== Data under study
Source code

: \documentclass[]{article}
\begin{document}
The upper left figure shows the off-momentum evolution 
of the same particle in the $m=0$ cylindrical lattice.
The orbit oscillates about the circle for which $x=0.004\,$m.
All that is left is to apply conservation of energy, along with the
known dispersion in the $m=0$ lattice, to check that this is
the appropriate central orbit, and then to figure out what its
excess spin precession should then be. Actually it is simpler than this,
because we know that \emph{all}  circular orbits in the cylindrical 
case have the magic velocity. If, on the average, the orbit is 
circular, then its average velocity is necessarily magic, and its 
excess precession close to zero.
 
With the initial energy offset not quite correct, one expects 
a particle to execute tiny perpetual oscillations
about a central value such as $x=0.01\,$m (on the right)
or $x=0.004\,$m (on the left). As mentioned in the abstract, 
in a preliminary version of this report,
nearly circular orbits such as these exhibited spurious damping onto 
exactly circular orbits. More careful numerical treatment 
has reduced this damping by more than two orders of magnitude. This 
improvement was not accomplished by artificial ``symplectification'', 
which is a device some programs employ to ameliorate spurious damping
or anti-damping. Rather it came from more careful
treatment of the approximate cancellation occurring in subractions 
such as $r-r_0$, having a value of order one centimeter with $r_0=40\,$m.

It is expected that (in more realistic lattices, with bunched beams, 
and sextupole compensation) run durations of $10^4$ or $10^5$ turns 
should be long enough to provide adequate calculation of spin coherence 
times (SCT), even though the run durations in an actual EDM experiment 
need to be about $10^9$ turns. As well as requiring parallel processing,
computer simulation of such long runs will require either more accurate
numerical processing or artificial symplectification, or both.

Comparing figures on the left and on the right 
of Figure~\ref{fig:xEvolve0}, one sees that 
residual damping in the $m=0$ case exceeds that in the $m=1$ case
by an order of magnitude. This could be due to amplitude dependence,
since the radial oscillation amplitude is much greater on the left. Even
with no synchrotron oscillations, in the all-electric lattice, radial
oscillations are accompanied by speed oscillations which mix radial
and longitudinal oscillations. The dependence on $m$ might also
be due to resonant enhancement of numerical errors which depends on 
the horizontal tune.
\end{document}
====
== Data under study
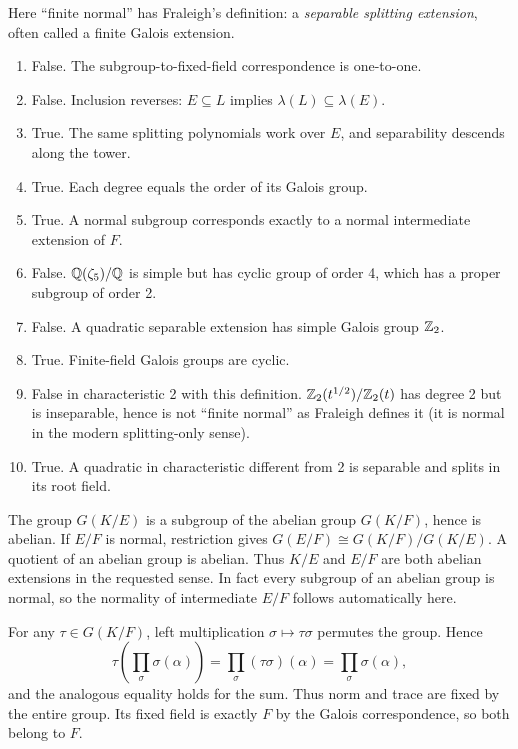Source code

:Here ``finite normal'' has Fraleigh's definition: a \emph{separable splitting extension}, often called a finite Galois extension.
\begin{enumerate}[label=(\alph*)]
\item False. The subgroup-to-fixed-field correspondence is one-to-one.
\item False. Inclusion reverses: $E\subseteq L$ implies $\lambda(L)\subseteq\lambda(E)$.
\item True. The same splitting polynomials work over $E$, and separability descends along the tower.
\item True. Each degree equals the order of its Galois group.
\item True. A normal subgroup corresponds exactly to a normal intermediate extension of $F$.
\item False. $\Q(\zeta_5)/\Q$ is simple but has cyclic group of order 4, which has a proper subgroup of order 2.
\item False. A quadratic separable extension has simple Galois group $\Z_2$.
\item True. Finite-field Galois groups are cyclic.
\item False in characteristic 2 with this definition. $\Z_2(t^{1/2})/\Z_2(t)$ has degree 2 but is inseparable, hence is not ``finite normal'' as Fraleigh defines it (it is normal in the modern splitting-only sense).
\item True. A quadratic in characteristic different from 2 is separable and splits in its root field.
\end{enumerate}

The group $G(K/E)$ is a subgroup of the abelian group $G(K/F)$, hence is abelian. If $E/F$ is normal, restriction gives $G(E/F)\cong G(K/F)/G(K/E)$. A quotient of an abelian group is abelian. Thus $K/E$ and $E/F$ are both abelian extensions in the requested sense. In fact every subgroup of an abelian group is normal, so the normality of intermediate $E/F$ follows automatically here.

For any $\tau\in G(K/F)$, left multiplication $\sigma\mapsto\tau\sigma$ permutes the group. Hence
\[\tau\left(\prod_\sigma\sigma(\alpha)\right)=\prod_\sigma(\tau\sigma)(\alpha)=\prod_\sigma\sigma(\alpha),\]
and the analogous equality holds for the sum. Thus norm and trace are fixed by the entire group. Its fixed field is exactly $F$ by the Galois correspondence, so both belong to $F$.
====
Brief: Read the data above. Pull out each line in which the string "intermediate" appears.

Solution:
\item True. A normal subgroup corresponds exactly to a normal intermediate extension of $F$.
The group $G(K/E)$ is a subgroup of the abelian group $G(K/F)$, hence is abelian. If $E/F$ is normal, restriction gives $G(E/F)\cong G(K/F)/G(K/E)$. A quotient of an abelian group is abelian. Thus $K/E$ and $E/F$ are both abelian extensions in the requested sense. In fact every subgroup of an abelian group is normal, so the normality of intermediate $E/F$ follows automatically here.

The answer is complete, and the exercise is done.